September 26, 2018 by Greg Meckbach
Artificial intelligence and data analytics is one reason some Canadian insurers are underwriting residential flood coverage, speakers said Tuesday during an industry conference.
“Here is an opportunity that we took to really look at the massive data sets we worked with,” Barbara Bellissimo, senior vice president of Desjardins General Insurance Group, said during Tuesday’s Insurance Analytics Canada Summit.
She was referring to DGIG’s flood product, launched in 2017. That was when DGIG launched several optional add-ons to home insurance coverage, including loss arising from water that originates from the rising or overflow of a body of water or from a dam break.
To underwrite the product, Desjardins worked with universities and its own data analytics experts to develop a risk model, Bellissimo suggested Tuesday during a presentation titled Bridging the Gap Between Business Needs and Analytics Applications: Meeting Customer Demands at Scale. “What we did here is provide 95% of our clients with the opportunity for flood coverage because of the robustness of what we were able to create.”

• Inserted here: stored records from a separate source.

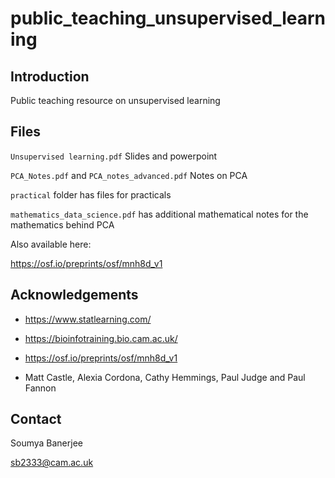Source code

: # public_teaching_unsupervised_learning

## Introduction

Public teaching resource on unsupervised learning

## Files

`Unsupervised learning.pdf` Slides and powerpoint

`PCA_Notes.pdf` and `PCA_notes_advanced.pdf` Notes on PCA

`practical` folder has files for practicals

`mathematics_data_science.pdf` has additional mathematical notes for the mathematics behind PCA

Also available here:

https://osf.io/preprints/osf/mnh8d_v1

## Acknowledgements

* https://www.statlearning.com/

* https://bioinfotraining.bio.cam.ac.uk/

* https://osf.io/preprints/osf/mnh8d_v1

* Matt Castle, Alexia Cordona, Cathy Hemmings, Paul Judge and Paul Fannon

## Contact

Soumya Banerjee

sb2333@cam.ac.uk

The Co-operators was among the first Canadian property and casualty insurers to start offering overland flood coverage on home insurance in 2015. Until then, overland flood was generally unavailable.
“Our flood product contains a lot of artificial intelligence,” Clement Brunet, research and analytics director for The Co-operators Group Ltd., said during the summit, which wrapped up Wednesday.
The flood risk of “every house” is “evaluated by our team of data scientists,” Brunet said Tuesday during a presentation – titled Artificial Intelligence: What you must tell your CEO.
The summit was produced by London, England-based Insurance Nexus.
AI was mentioned for the first time in a Co-operators strategic plan in 2014, Brunet said.
“If you asked our directors and our executives what they wanted [from AI] they didn’t know,” he said. “They just said [in 2014], ‘It needs to be part of our strategy. We don’t know what it means but let it be there.'”
As of June, 2018, 16 insurers representing 77% of the market offered overland flood coverage to Canadian homeowners, Craig Stewart, vice president of federal affairs for Insurance Bureau of Canada, told Canadian Underwriter at the time.
A lack of flood models was one reason carriers were reluctant in the past.